Jim Allison – Pionier, Krebsforscher, Nobelpreisträger

Ein gemütlicher Mexikaner,

ein Mundharmonikaspieler, ein Sturschädel, als Jugendlicher ein ‚Troublemaker‘, ein Kreativer, ein besessener Forscher, ein Nobelpreisträger, ein Familienvater ist Jim Allison. Sein Forscherkredo ist die Skepsis scheinbar plausiblen Thesen gegenüber und vor allem diese per Experiment zu prüfen bis zum Killerexperiment.

Nicht mit dem Offensichtlichen zufrieden sein, auch wenn die ganze Forscherwelt jubelt. Und wenn Allison eine Hypothese hat, dann lässt er nicht locker bis zum Beweis. Das kann mitunter frustrierend sein; und selbst wenn der Beweis gelingt und ein daraufhin entwickeltes Medikament bei Patientin Sharon den Krebs zum Verschwinden bringt, dann fängt die Mühsal, eine Pharmaproduktion zu finden, die es bis zur Zulassung bringt, erst an. Das kann zehrende Jahre kosten. Jahre, unter denen die Familie leidet, bis seine Frau sich von ihm trennt. Was solls, wenn man eh Tag und Nacht mit einer Forscherin zusammen ist, die auch nichts anderes im Kopf hat…

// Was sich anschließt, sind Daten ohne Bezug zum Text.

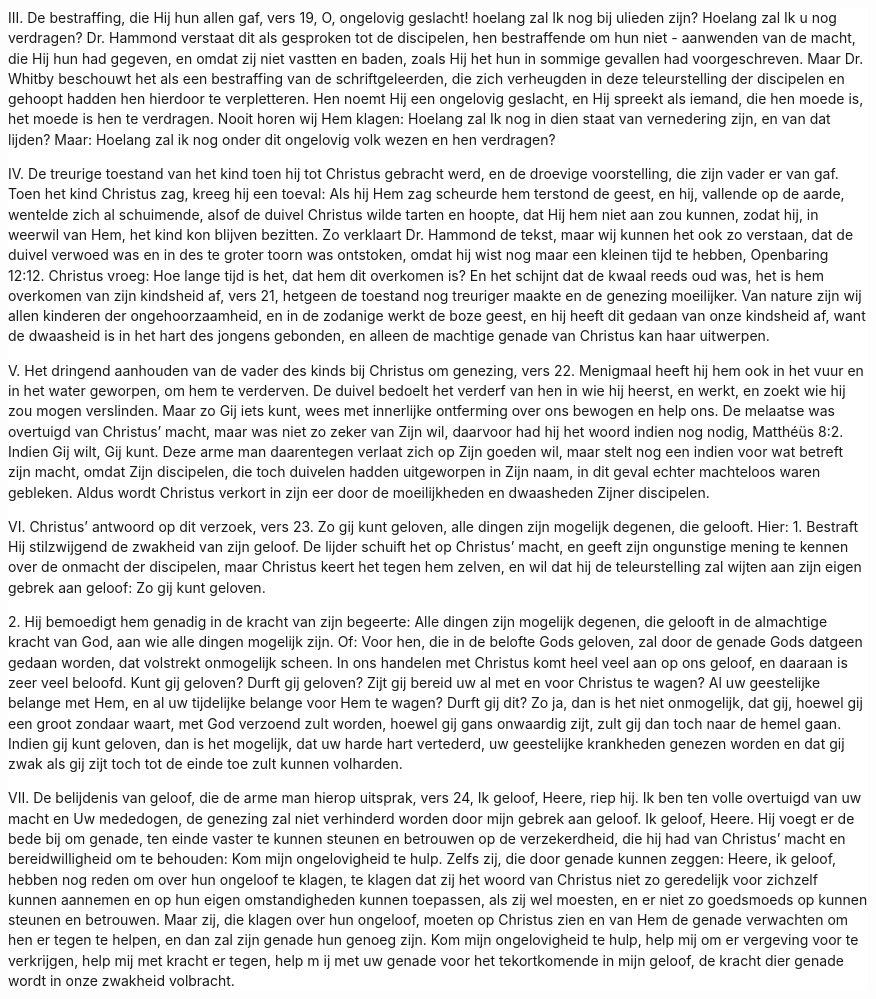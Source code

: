 III. De bestraffing, die Hij hun allen gaf, vers 19, O, ongelovig geslacht! hoelang zal Ik nog bij ulieden zijn? Hoelang zal Ik u nog verdragen? 
Dr. Hammond verstaat dit als gesproken tot de discipelen, hen bestraffende om hun niet - aanwenden van de macht, die Hij hun had gegeven, en omdat zij niet vastten en baden, zoals Hij het hun in sommige gevallen had voorgeschreven. 
Maar Dr. Whitby beschouwt het als een bestraffing van de schriftgeleerden, die zich verheugden in deze teleurstelling der discipelen en gehoopt hadden hen hierdoor te verpletteren. Hen noemt Hij een ongelovig geslacht, en Hij spreekt als iemand, die hen moede is, het moede is hen te verdragen. Nooit horen wij Hem klagen: Hoelang zal Ik nog in dien staat van vernedering zijn, en van dat lijden? Maar: Hoelang zal ik nog onder dit ongelovig volk wezen en hen verdragen? 

IV. De treurige toestand van het kind toen hij tot Christus gebracht werd, en de droevige voorstelling, die zijn vader er van gaf. Toen het kind Christus zag, kreeg hij een toeval: Als hij Hem zag scheurde hem terstond de geest, en hij, vallende op de aarde, wentelde zich al schuimende, alsof de duivel Christus wilde tarten en hoopte, dat Hij hem niet aan zou kunnen, zodat hij, in weerwil van Hem, het kind kon blijven bezitten. 
Zo verklaart Dr. Hammond de tekst, maar wij kunnen het ook zo verstaan, dat de duivel verwoed was en in des te groter toorn was ontstoken, omdat hij wist nog maar een kleinen tijd te hebben, Openbaring 12:12. Christus vroeg: Hoe lange tijd is het, dat hem dit overkomen is? En het schijnt dat de kwaal reeds oud was, het is hem overkomen van zijn kindsheid af, vers 21, hetgeen de toestand nog treuriger maakte en de genezing moeilijker. Van nature zijn wij allen kinderen der ongehoorzaamheid, en in de zodanige werkt de boze geest, en hij heeft dit gedaan van onze kindsheid af, want de dwaasheid is in het hart des jongens gebonden, en alleen de machtige genade van Christus kan haar uitwerpen. 

V. Het dringend aanhouden van de vader des kinds bij Christus om genezing, vers 22. Menigmaal heeft hij hem ook in het vuur en in het water geworpen, om hem te verderven. De duivel bedoelt het verderf van hen in wie hij heerst, en werkt, en zoekt wie hij zou mogen verslinden. Maar zo Gij iets kunt, wees met innerlijke ontferming over ons bewogen en help ons. De melaatse was overtuigd van Christus’ macht, maar was niet zo zeker van Zijn wil, daarvoor had hij het woord indien nog nodig, Matthéüs 8:2. Indien Gij wilt, Gij kunt. Deze arme man daarentegen verlaat zich op Zijn goeden wil, maar stelt nog een indien voor wat betreft zijn macht, omdat Zijn discipelen, die toch duivelen hadden uitgeworpen in Zijn naam, in dit geval echter machteloos waren gebleken. Aldus wordt Christus verkort in zijn eer door de moeilijkheden en dwaasheden Zijner discipelen. 

VI. Christus’ antwoord op dit verzoek, vers 23. Zo gij kunt geloven, alle dingen zijn mogelijk degenen, die gelooft. Hier:
1\. Bestraft Hij stilzwijgend de zwakheid van zijn geloof. De lijder schuift het op Christus’ macht, en geeft zijn ongunstige mening te kennen over de onmacht der discipelen, maar Christus keert het tegen hem zelven, en wil dat hij de teleurstelling zal wijten aan zijn eigen gebrek aan geloof: Zo gij kunt geloven. 

2\. Hij bemoedigt hem genadig in de kracht van zijn begeerte: Alle dingen zijn mogelijk degenen, die gelooft in de almachtige kracht van God, aan wie alle dingen mogelijk zijn. Of: Voor hen, die in de belofte Gods geloven, zal door de genade Gods datgeen gedaan worden, dat volstrekt onmogelijk scheen. In ons handelen met Christus komt heel veel aan op ons geloof, en daaraan is zeer veel beloofd. Kunt gij geloven? Durft gij geloven? Zijt gij bereid uw al met en voor Christus te wagen? Al uw geestelijke belange met Hem, en al uw tijdelijke belange voor Hem te wagen? Durft gij dit? 
Zo ja, dan is het niet onmogelijk, dat gij, hoewel gij een groot zondaar waart, met God verzoend zult worden, hoewel gij gans onwaardig zijt, zult gij dan toch naar de hemel gaan. Indien gij kunt geloven, dan is het mogelijk, dat uw harde hart vertederd, uw geestelijke krankheden genezen worden en dat gij zwak als gij zijt toch tot de einde toe zult kunnen volharden. 

VII. De belijdenis van geloof, die de arme man hierop uitsprak, vers 24, Ik geloof, Heere, riep hij. Ik ben ten volle overtuigd van uw macht en Uw mededogen, de genezing zal niet verhinderd worden door mijn gebrek aan geloof. Ik geloof, Heere. Hij voegt er de bede bij om genade, ten einde vaster te kunnen steunen en betrouwen op de verzekerdheid, die hij had van Christus’ macht en bereidwilligheid om te behouden: Kom mijn ongelovigheid te hulp. 
Zelfs zij, die door genade kunnen zeggen: Heere, ik geloof, hebben nog reden om over hun ongeloof te klagen, te klagen dat zij het woord van Christus niet zo geredelijk voor zichzelf kunnen aannemen en op hun eigen omstandigheden kunnen toepassen, als zij wel moesten, en er niet zo goedsmoeds op kunnen steunen en betrouwen. Maar zij, die klagen over hun ongeloof, moeten op Christus zien en van Hem de genade verwachten om hen er tegen te helpen, en dan zal zijn genade hun genoeg zijn. Kom mijn ongelovigheid te hulp, help mij om er vergeving voor te verkrijgen, help mij met kracht er tegen, help m ij met uw genade voor het tekortkomende in mijn geloof, de kracht dier genade wordt in onze zwakheid volbracht.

Bill Haney porträtiert diese bemerkenswerte Persönlichkeit, deren Forscherleben der medikamentösen Bekämpfung des Krebses gilt, am Leitfaden der Chronologie. Der Junge wächst in einem Arzthaushalt auf, Mutter stirbt an Krebs, wie der Bub elf Jahre alt ist. Ihn interessiert die Biologie und die Kreationisten, die Einfluss wollen, sollten sich besser nicht mit ihm anlegen. Er will aber nicht nur verbissener Wissenschaftler sein, er liebt Partys und Country-Musik, spielt selber mit.

Allisons wissenschaftliches Interesse fokussiert sich immer mehr auf die Frage, wie kann das Immunsystem dazu gebracht werden, Krebszellen zu bekämpfen, eine Immuntherapie zu entwickeln. Dafür gibts den Nobelpreis.

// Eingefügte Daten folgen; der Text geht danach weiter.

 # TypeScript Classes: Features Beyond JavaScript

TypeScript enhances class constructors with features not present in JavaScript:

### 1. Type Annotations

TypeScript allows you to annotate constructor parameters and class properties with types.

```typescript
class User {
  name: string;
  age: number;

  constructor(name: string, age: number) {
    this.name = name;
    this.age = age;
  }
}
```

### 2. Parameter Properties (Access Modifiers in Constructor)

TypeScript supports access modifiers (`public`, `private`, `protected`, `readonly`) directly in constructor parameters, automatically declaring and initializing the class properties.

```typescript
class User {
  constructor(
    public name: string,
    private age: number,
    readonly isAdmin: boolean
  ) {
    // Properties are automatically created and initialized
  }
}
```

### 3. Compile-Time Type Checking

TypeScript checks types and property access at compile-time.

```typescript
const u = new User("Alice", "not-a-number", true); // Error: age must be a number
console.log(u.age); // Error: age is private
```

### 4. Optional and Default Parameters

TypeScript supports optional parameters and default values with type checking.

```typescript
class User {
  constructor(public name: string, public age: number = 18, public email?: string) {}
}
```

Seine Professorenkarriere führt ihn erst nach Berkley, dann nach New York, anschließend zurück nach Texas. Es ist ein Film, sicher interessanter für den Wissenschaftsinteressierten, mit vielen Grafiken über das Funktionieren von T-Rezeptoren und Autoimmunerkrankungen und weniger für den Klatschinteressierten. Dabei wird der Wissenschaftsstoff immer wieder aufgelockert durch Allison Mundharmonikaspiel.